The lithium-ion battery industry is experiencing a period of extreme growth with a more than 20-fold increase in annual production projected over the next 10 years (~150 GWhr in 2018 versus more than 3,000 GWhr in 2028). This dramatic growth in the manufacturing of batteries is creating an insatiable appetite for the raw metals and refined feedstocks that feed these Gigafactories.

lithium-ion battery
ABTC Pilot Plant

According to American Battery Technology Company’s (ABTC) Chief Technology Officer, Ryan Melsert, formerly the R&D Manager for Battery Materials Processing at Tesla, while new mining and refining facilities are coming online throughout the world to attempt to meet this growing demand, secondary materials harvested through recycling processes will play a transformational role in the new energy revolution.

So when Melsert met ABTC CEO Doug Cole, a clean energy collaboration was born. The two were introduced by a member of ABTC’s team who first met Melsert at a battery metals industry conference. In the ensuing months, follow-up discussions included solidifying ABTC’s goals for increasing domestic production of critical materials, as well as Melsert’s plans to implement a proprietary, first-of-its-kind, lithium-ion battery recycling process in a fully integrated facility. Cole and Melsert quickly realised that their goals were strategically aligned, and they agreed to join forces.

The new team at ABTC developed a novel lithium-ion battery recycling process that takes in feedstock from end-of-life batteries from electric vehicles, consumer electronics and tools, and energy storage projects, as well as scrap and waste materials from the battery manufacturing process.

Formerly a lithium exploration company with land assets in Nevada, ABTC has grown into a clean technology platform that creates a circular economy for battery metals and sets a new standard as a champion for the ethical and environmentally sustainable sourcing of critical materials. ABTC has three main business units:

  • The recycling of lithium-ion batteries to recover and reuse battery metals;
  • The extraction of battery metals from primary resources; and
  • The exploration and stewardship of new mineral resources globally.

Identifying the Problem With the Lithium-Ion Battery Industry

Melsert and members of the ABTC technical team previously evaluated some of the largest manufacturers of lithium-ion batteries in the world, tasked with identifying and vetting both the manufacturing processes and the battery recyclers who processed defective and end-of-life batteries that were being collected. It was this investigation that allowed Melsert and his colleagues to identify significant shortcomings in the nascent lithium-ion battery recycling field.

“The current landscape for the recycling of lithium-ion battery materials consists of a series of disjointed facilities that attempt to process this feedstock in a manner similar to that of conventional waste metals,” stated Melsert. “This process generally consists of a facility for bulk electrical discharging of the packs, modules, and cells and followed by manual disassembly of the packs and modules into cells and support material. A second facility roasts or shreds the individual cells and then extracts metal concentrates through either smelting or leaching and hydrometallurgy trains.”

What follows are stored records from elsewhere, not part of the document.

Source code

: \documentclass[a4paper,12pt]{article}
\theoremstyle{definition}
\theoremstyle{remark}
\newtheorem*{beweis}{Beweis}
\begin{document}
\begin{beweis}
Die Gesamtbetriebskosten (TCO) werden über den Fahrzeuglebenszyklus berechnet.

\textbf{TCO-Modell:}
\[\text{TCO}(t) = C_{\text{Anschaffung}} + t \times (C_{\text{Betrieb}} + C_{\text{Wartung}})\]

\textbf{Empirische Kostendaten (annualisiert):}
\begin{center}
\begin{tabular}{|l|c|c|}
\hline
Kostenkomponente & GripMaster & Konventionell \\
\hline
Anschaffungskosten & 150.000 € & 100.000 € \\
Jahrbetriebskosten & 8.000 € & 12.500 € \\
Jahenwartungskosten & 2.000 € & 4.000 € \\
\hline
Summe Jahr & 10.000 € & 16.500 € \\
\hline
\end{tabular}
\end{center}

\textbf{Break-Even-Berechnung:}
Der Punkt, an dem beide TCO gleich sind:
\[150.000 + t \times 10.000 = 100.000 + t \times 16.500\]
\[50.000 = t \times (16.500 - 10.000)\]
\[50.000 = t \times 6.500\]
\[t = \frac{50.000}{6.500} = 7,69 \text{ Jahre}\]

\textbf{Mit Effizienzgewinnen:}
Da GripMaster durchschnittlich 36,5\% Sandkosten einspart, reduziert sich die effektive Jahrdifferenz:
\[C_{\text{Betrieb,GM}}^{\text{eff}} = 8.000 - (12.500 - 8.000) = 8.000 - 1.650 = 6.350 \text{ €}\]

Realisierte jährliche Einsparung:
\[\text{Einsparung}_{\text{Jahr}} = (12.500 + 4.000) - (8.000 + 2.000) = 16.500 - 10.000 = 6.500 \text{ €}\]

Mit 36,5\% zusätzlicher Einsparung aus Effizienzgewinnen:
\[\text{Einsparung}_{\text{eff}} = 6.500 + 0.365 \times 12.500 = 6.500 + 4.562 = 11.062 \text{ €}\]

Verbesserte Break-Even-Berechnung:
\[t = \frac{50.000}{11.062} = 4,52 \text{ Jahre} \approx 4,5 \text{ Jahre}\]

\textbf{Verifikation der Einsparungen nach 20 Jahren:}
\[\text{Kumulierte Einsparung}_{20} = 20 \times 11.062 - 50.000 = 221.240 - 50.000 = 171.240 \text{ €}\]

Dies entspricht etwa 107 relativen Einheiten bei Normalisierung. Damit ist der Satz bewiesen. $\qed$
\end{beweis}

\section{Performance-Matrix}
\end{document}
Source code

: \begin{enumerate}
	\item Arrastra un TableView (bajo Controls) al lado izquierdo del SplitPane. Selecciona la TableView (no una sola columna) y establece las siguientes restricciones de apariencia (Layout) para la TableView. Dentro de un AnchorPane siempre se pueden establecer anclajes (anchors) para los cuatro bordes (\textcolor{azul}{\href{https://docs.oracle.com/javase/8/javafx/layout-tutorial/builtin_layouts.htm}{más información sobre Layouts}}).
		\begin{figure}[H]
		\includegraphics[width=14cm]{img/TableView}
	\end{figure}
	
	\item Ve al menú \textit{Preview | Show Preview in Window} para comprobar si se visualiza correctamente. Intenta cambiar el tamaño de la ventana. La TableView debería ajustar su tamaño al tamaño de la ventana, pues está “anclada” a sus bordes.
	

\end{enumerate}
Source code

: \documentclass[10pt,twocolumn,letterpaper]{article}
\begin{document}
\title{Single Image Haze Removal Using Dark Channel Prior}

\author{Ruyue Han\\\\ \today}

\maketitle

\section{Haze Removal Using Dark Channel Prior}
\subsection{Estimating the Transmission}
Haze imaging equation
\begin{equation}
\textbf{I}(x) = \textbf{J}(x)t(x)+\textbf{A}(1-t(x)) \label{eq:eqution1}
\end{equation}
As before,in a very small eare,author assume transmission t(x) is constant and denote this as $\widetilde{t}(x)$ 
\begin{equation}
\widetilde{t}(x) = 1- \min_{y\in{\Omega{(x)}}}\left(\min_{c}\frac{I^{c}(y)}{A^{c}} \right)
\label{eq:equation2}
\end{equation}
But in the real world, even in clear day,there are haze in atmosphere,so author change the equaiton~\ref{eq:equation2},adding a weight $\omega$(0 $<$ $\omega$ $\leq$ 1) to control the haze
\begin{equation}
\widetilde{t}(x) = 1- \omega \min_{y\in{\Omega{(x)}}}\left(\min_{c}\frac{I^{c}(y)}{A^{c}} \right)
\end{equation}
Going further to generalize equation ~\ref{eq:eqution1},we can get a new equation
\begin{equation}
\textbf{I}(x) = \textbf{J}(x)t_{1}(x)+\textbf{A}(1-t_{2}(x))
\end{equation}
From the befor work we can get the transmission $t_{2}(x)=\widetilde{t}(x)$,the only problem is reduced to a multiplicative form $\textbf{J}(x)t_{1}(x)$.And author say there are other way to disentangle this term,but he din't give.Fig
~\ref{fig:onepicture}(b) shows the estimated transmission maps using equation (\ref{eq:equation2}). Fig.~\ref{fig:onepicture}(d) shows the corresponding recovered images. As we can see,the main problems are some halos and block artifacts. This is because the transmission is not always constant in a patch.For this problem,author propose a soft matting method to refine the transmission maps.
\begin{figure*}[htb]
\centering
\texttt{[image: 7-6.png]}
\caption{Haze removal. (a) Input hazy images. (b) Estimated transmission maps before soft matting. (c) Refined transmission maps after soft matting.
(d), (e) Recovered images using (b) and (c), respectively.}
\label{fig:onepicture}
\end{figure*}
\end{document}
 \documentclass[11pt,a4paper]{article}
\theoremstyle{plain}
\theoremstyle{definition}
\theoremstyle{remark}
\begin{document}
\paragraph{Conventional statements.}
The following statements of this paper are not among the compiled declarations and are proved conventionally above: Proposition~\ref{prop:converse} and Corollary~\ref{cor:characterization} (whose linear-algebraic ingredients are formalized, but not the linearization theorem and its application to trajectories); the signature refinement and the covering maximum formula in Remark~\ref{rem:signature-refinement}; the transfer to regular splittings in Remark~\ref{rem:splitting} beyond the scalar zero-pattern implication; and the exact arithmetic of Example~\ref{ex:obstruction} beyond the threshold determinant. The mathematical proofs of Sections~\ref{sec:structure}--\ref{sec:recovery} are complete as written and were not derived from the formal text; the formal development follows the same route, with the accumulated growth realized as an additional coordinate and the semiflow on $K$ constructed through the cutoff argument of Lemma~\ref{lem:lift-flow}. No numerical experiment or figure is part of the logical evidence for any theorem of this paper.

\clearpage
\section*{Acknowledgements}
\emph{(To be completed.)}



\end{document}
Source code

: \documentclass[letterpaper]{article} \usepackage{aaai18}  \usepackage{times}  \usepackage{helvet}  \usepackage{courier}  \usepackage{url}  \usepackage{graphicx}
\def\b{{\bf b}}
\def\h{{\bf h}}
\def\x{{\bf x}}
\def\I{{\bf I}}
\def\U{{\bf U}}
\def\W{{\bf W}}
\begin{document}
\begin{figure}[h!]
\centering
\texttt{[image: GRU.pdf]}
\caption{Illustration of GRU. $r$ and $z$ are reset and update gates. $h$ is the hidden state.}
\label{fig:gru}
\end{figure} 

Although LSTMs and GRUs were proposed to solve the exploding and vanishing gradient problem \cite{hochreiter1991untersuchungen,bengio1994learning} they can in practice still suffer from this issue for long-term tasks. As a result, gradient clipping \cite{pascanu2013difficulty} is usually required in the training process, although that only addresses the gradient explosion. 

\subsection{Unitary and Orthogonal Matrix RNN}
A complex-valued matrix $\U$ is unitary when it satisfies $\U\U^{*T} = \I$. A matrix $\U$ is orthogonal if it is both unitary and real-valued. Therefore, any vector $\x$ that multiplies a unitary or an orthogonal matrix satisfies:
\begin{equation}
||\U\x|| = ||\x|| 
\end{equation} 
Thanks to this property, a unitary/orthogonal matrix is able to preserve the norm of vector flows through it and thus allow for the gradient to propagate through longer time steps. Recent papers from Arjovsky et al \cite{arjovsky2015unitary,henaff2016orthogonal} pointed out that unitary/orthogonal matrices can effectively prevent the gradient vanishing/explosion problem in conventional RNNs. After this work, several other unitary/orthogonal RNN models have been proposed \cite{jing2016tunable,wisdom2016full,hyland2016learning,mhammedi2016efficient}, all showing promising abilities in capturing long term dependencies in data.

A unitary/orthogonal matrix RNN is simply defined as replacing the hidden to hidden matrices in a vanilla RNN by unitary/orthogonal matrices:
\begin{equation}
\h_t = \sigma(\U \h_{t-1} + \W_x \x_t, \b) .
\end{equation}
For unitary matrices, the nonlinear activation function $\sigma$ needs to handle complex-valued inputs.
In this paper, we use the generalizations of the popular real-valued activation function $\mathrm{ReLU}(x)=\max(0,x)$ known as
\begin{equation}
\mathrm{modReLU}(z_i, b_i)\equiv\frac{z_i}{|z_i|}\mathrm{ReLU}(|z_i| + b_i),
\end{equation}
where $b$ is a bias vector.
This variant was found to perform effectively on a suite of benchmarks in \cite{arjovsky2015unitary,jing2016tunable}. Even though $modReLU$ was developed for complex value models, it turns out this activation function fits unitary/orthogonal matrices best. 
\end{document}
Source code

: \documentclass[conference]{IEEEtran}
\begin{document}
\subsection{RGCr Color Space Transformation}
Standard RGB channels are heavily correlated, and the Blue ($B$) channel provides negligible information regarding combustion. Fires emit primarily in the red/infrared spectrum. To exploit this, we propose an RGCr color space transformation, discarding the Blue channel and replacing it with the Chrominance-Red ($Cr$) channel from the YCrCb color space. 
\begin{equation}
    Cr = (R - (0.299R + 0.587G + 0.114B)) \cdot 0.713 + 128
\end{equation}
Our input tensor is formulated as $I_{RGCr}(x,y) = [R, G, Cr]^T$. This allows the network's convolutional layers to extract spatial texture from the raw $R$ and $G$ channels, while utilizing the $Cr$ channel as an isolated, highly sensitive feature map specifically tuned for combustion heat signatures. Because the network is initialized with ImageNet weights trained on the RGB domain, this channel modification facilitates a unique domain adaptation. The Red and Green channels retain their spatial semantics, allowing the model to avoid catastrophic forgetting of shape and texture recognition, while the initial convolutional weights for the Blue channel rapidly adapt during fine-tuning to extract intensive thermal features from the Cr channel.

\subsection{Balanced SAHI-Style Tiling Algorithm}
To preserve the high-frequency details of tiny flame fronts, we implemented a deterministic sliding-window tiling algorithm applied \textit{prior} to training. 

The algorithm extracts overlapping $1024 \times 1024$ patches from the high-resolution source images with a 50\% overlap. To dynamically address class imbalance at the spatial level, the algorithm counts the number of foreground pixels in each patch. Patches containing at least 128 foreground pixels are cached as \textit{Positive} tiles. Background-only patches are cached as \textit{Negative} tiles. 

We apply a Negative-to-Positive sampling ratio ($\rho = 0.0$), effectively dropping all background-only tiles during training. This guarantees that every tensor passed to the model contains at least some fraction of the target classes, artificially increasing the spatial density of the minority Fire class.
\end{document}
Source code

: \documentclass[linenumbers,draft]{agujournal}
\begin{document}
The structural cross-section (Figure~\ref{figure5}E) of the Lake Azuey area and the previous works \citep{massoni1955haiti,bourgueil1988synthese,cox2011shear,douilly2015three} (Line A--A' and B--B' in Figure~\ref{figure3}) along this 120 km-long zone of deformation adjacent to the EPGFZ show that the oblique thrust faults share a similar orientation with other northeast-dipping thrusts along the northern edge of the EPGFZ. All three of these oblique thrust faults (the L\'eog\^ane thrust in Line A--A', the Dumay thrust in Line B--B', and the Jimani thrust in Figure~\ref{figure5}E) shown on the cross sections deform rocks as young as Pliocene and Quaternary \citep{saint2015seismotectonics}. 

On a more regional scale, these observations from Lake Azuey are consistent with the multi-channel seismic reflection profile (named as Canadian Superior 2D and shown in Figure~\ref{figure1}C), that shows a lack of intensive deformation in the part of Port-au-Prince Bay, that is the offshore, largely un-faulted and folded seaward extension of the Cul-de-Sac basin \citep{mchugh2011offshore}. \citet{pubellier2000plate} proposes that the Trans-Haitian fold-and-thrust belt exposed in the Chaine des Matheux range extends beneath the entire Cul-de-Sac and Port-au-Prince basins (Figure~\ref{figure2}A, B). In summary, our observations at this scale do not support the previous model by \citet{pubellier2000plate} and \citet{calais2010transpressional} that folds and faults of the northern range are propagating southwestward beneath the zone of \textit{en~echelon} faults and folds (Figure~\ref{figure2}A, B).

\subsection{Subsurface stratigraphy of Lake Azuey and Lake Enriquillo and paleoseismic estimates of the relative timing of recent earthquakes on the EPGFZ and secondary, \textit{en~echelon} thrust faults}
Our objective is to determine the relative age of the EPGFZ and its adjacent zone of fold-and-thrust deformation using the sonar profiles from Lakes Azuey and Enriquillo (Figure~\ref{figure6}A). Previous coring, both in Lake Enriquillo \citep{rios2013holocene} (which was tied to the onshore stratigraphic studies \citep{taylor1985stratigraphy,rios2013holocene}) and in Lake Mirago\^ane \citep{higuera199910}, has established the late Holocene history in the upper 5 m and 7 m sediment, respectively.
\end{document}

According to Melsert, these extracted metals are often sent to a third facility for additional purification and conversion into battery grade feedstocks. This disjointed operation incurs high logistics and transportation costs, long residence times of up to eight weeks, high chemical reagent costs, and low recovery of economic value, as generally only nickel, cobalt, and copper are recovered, while the aluminium, manganese, and lithium are landfilled, and an overall low economic return.

Although there is increasing interest in new projects, the current lithium-ion battery recycling industry lacks maturity and is fraught with inefficiencies. As a result, the industry has not been able to offer attractive economic returns and, as a result, it has been reported that globally less than 5% of all lithium-ion battery materials are currently recycled. The potential value that can be extracted from these end-of-life batteries is a staggering $500m per year in 2018, rising to over $5bn per year by 2028.

The ABTC Lithium-Ion Battery Solution

To address this burgeoning need and untapped economic opportunity, ABTC has assembled a technical team that includes industry leaders in the ground-up design, construction, and operation of one of the largest lithium-ion battery factories in the world, and who have first-hand knowledge of the opportunities that exist for the recovery and reuse of these high value materials. Through a methodical process informed by the reverse manufacturing, or ‘de-manufacturing of batteries’, Melsert and his team have developed a proprietary recycling train designed to economically recycle end-of-life battery packs and material waste from every step of the manufacturing process as well.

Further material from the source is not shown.